■ YOUR OBJECTIVE ■
Below are some records; quote exactly the lines from the one that contains "## 第1节　产品经理面试的第一道题：你用哪些产品" through the one that contains "Desfossez | Hélène Desfossez |", inclusive, and no others.

☆ ☆ ☆ ☆

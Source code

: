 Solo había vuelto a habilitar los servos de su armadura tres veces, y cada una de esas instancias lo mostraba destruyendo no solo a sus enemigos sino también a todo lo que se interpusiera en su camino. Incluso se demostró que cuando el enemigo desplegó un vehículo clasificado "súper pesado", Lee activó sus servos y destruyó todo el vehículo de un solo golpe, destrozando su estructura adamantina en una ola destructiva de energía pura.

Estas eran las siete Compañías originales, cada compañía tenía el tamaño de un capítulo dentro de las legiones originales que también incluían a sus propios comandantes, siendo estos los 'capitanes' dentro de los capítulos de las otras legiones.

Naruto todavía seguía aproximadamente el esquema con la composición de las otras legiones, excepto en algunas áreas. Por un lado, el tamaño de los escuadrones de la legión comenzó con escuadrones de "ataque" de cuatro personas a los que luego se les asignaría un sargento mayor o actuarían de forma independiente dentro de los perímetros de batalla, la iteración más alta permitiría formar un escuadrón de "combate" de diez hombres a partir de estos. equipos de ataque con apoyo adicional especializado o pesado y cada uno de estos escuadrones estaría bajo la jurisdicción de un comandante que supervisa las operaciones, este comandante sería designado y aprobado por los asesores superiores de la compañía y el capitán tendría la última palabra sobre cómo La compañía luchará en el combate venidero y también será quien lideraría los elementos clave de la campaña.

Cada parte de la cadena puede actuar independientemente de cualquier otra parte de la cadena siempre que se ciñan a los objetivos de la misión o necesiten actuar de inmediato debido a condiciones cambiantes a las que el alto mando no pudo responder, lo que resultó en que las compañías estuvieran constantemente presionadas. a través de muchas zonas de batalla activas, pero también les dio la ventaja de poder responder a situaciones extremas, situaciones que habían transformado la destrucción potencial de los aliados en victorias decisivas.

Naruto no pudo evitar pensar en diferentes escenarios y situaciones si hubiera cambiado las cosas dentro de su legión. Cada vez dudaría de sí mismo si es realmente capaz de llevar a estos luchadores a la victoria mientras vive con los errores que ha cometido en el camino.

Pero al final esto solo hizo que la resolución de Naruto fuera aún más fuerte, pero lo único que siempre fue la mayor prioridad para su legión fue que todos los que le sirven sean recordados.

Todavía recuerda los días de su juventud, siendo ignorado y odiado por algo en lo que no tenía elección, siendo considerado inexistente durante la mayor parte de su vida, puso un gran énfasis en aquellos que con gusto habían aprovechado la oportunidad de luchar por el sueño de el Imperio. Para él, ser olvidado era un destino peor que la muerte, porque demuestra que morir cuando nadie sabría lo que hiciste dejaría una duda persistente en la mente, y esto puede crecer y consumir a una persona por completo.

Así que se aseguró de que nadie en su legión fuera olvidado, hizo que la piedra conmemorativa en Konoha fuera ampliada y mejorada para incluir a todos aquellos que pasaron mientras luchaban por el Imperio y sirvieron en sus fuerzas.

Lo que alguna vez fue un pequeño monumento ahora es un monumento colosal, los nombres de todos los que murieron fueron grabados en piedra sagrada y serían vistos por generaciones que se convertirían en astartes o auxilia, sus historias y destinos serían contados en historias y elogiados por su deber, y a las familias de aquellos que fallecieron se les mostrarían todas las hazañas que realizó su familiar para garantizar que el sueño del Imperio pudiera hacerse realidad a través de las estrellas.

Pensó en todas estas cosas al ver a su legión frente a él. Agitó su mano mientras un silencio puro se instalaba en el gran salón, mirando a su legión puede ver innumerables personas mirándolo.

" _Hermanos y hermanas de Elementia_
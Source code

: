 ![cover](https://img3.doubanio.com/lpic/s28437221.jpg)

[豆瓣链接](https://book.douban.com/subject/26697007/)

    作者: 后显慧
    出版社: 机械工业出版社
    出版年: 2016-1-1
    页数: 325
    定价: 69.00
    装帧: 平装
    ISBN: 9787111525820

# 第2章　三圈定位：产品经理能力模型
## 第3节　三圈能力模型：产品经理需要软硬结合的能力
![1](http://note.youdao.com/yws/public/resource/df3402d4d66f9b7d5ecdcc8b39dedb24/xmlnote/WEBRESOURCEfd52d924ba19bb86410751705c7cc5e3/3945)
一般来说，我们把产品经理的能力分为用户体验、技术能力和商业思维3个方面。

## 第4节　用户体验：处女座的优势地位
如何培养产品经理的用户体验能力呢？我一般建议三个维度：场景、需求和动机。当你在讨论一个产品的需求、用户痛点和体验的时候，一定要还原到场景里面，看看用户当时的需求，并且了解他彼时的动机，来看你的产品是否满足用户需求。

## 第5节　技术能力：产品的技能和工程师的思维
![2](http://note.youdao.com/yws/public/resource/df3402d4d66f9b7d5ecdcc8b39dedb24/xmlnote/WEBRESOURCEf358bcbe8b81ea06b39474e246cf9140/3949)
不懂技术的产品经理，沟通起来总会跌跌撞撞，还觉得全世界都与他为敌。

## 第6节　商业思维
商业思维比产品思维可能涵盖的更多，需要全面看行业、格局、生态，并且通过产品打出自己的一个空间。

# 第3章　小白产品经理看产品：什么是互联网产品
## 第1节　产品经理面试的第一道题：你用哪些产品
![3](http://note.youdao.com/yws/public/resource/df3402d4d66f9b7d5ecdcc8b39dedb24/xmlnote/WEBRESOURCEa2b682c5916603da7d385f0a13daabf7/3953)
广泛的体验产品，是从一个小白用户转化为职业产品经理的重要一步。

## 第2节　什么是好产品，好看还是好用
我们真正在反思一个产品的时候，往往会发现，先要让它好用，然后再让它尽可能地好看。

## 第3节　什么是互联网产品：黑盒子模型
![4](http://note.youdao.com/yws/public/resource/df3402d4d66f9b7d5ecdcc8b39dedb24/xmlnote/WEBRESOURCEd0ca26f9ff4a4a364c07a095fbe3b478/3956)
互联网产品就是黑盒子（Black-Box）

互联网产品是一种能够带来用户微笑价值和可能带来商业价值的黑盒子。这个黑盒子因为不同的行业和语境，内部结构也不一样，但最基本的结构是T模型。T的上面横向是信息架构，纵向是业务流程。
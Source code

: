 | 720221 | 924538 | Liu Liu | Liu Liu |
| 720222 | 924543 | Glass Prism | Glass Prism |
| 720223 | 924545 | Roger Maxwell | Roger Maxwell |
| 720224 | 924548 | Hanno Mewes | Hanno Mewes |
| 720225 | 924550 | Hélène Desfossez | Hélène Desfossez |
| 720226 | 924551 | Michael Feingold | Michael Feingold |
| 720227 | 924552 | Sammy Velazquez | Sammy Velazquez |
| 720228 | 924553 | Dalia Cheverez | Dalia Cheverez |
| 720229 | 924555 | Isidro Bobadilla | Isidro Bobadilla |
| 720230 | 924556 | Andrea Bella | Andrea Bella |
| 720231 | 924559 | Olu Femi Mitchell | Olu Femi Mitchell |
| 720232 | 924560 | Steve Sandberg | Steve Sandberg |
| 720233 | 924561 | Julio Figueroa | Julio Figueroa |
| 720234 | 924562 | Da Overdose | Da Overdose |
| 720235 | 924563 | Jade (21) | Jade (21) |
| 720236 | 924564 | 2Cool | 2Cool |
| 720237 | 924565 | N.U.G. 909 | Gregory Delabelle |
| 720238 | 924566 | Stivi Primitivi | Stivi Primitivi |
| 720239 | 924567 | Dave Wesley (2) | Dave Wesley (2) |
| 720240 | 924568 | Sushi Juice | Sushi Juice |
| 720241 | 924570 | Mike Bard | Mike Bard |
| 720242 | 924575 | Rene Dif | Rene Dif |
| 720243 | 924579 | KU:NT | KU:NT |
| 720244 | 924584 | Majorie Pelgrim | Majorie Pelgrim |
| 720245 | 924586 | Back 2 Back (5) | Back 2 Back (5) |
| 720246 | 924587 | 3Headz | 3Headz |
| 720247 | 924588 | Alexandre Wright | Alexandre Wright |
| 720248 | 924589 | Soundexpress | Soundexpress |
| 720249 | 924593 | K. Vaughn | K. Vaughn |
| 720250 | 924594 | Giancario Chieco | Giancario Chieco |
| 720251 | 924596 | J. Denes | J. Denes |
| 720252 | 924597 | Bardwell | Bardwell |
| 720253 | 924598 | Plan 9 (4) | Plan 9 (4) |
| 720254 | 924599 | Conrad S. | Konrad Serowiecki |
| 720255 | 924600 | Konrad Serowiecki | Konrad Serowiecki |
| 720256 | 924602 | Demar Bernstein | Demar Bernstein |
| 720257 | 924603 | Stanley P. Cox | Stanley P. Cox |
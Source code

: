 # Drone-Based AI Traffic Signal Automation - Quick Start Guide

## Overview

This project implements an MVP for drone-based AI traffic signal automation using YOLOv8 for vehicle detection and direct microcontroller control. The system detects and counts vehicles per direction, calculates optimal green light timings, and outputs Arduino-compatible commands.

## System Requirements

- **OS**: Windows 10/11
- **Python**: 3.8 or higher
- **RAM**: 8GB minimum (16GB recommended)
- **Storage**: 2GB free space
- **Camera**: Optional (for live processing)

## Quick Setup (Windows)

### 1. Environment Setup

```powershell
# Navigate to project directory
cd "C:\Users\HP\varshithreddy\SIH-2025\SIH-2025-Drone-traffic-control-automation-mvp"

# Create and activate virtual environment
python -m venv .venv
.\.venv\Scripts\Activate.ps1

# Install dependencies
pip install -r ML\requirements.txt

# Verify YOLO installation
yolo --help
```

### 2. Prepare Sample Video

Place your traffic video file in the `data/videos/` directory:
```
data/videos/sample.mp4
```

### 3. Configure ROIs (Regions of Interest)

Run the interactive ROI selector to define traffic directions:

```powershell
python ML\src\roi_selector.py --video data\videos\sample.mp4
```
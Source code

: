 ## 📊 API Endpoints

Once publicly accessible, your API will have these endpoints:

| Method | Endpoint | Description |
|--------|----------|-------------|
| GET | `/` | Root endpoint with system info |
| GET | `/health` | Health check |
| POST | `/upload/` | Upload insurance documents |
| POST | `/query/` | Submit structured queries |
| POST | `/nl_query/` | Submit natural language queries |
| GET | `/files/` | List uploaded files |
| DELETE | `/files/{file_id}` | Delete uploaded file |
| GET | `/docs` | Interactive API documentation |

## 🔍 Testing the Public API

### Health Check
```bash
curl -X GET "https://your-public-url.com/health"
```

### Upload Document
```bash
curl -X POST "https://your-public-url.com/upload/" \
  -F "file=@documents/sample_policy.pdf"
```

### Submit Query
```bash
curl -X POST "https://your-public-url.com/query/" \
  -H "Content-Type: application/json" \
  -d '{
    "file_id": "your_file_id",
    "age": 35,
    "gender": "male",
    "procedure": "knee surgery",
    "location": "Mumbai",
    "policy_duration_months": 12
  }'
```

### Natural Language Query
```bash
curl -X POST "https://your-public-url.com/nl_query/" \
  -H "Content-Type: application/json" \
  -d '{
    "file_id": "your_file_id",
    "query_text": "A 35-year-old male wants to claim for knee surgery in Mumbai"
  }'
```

☆ ☆ ☆ ☆

■ EXPECTED ANSWER ■
## 第1节　产品经理面试的第一道题：你用哪些产品
![3](http://note.youdao.com/yws/public/resource/df3402d4d66f9b7d5ecdcc8b39dedb24/xmlnote/WEBRESOURCEa2b682c5916603da7d385f0a13daabf7/3953)
广泛的体验产品，是从一个小白用户转化为职业产品经理的重要一步。

## 第2节　什么是好产品，好看还是好用
我们真正在反思一个产品的时候，往往会发现，先要让它好用，然后再让它尽可能地好看。

## 第3节　什么是互联网产品：黑盒子模型
![4](http://note.youdao.com/yws/public/resource/df3402d4d66f9b7d5ecdcc8b39dedb24/xmlnote/WEBRESOURCEd0ca26f9ff4a4a364c07a095fbe3b478/3956)
互联网产品就是黑盒子（Black-Box）

互联网产品是一种能够带来用户微笑价值和可能带来商业价值的黑盒子。这个黑盒子因为不同的行业和语境，内部结构也不一样，但最基本的结构是T模型。T的上面横向是信息架构，纵向是业务流程。
Source code

: | 720221 | 924538 | Liu Liu | Liu Liu |
| 720222 | 924543 | Glass Prism | Glass Prism |
| 720223 | 924545 | Roger Maxwell | Roger Maxwell |
| 720224 | 924548 | Hanno Mewes | Hanno Mewes |
| 720225 | 924550 | Hélène Desfossez | Hélène Desfossez |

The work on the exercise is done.